Oudewater maakte deel uit van de Oude Hollandse Waterlinie. Vooral in de jaren na 1672 en na 1740 werden de vestingwerken van Oudewater gemoderniseerd en uitgebreid. Met de aanleg van de Nieuwe Hollandse Waterlinie was er voor Oudewater geen noodzaak meer om de vestingwerken te behouden. De Staat verkocht in 1821 de vier poorten aan de gemeenten en de vesting mocht worden ontmanteld. In 1826 kocht het gemeentebestuur ook de wallen en de verdedigingswerken buiten de poorten. Op de bastions aan de oostzijde van de stad werden in 1829 twee begraafplaatsen aangelegd. Het zou nog even duren voordat de vestingwerken echt verdwenen.
In 1855 werd besloten om de IJsselpoort en de Broeckerpoort te slopen. De IJsselpoort gaf toegang tot de IJsseldijk naar Haastrecht, Gouda, Willeskop en Montfoort. De dijk was tot in de twintigste eeuw een smalle en modderige weg. De Broeckerpoort gaf toegang tot de Hekendorperweg, een belangrijke doorgaande weg. Een jaar later werden twee walbruggen over de rivier afgebroken en daarna waren de Waardpoort en de Linschoterpoort aan de beurt.

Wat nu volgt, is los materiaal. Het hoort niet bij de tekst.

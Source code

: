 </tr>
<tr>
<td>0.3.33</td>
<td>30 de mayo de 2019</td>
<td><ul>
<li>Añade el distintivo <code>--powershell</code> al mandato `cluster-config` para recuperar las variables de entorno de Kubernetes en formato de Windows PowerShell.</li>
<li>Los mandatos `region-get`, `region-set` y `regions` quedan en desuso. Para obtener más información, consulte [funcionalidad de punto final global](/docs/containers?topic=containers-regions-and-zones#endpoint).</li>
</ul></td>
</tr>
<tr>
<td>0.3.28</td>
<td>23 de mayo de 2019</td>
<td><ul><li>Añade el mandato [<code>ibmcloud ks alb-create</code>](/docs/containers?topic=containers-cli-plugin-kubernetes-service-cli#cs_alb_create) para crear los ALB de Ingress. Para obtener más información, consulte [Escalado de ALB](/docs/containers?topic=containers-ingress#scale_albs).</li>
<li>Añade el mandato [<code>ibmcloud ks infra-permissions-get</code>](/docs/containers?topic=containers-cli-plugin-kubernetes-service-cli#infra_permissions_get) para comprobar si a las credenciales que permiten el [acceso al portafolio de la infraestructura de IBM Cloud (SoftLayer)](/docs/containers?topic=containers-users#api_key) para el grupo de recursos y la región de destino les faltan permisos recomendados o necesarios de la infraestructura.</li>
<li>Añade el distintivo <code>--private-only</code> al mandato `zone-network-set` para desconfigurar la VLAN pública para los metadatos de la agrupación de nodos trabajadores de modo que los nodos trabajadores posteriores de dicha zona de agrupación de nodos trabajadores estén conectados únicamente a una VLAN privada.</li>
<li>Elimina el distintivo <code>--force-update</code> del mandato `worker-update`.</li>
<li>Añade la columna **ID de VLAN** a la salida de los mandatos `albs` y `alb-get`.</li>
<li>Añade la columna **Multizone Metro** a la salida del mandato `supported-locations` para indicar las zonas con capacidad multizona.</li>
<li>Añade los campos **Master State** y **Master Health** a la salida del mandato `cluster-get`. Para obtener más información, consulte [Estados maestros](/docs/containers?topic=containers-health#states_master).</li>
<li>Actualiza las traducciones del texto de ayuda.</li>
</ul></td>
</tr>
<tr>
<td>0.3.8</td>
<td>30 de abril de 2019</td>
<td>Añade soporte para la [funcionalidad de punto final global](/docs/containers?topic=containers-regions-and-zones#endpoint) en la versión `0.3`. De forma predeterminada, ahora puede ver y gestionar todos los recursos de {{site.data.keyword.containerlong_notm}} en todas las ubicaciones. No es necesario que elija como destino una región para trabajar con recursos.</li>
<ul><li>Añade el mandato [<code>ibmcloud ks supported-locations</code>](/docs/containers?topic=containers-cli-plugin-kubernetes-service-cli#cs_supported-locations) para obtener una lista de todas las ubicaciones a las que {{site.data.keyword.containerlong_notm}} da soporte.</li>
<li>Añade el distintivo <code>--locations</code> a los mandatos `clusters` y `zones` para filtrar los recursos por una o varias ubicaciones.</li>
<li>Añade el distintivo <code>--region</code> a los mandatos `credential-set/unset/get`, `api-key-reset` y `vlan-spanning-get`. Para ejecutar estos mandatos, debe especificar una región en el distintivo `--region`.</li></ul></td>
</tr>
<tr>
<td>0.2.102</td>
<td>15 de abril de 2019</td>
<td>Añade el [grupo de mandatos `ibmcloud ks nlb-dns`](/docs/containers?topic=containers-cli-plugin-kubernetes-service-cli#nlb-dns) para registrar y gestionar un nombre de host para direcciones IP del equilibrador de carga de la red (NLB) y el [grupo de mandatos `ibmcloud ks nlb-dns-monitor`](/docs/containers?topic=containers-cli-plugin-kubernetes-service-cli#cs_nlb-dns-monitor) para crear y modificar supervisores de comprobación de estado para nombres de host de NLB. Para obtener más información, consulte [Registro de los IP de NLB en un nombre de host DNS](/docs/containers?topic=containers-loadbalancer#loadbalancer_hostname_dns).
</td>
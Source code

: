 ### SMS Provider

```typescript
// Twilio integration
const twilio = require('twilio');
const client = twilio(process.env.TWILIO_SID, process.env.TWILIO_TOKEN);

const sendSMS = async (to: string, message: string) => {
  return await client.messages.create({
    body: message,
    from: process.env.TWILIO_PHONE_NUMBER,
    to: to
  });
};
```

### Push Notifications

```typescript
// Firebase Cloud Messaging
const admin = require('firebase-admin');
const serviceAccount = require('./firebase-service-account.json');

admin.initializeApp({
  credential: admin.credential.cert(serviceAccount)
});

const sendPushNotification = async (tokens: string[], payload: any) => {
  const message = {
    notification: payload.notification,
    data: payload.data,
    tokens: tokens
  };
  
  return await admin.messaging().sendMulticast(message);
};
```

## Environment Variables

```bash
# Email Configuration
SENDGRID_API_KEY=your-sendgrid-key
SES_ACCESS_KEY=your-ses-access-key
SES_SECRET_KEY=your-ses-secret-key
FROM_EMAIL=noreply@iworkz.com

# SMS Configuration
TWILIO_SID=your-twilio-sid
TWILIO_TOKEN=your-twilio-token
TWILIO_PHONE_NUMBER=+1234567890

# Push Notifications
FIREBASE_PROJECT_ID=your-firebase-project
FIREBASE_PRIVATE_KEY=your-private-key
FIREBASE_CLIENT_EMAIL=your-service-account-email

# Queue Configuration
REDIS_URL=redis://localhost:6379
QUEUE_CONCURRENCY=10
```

Poorten en bruggen waren toen verdwenen, maar de aarden wallen die de stad omringden, verdwenen geleidelijker. Ze werden afgegraven in het kader van een werkgelegenheidsproject voor inwoners van Oudewater. Grachten werden gedempt als daar een stadsuitbreiding was gepland: aan de oostzijde van IJsselveere gebeurde dat tussen 1860 en 1870. De grachten ten westen van IJsselveere zijn nog grotendeels intact. De gracht langs de Biezenwal werd pas rond 1950 gedempt voor de bouw van woningen. Langs de Lange Burchwal ligt nog steeds een gracht, lokaal bekend als de 'grote gracht'.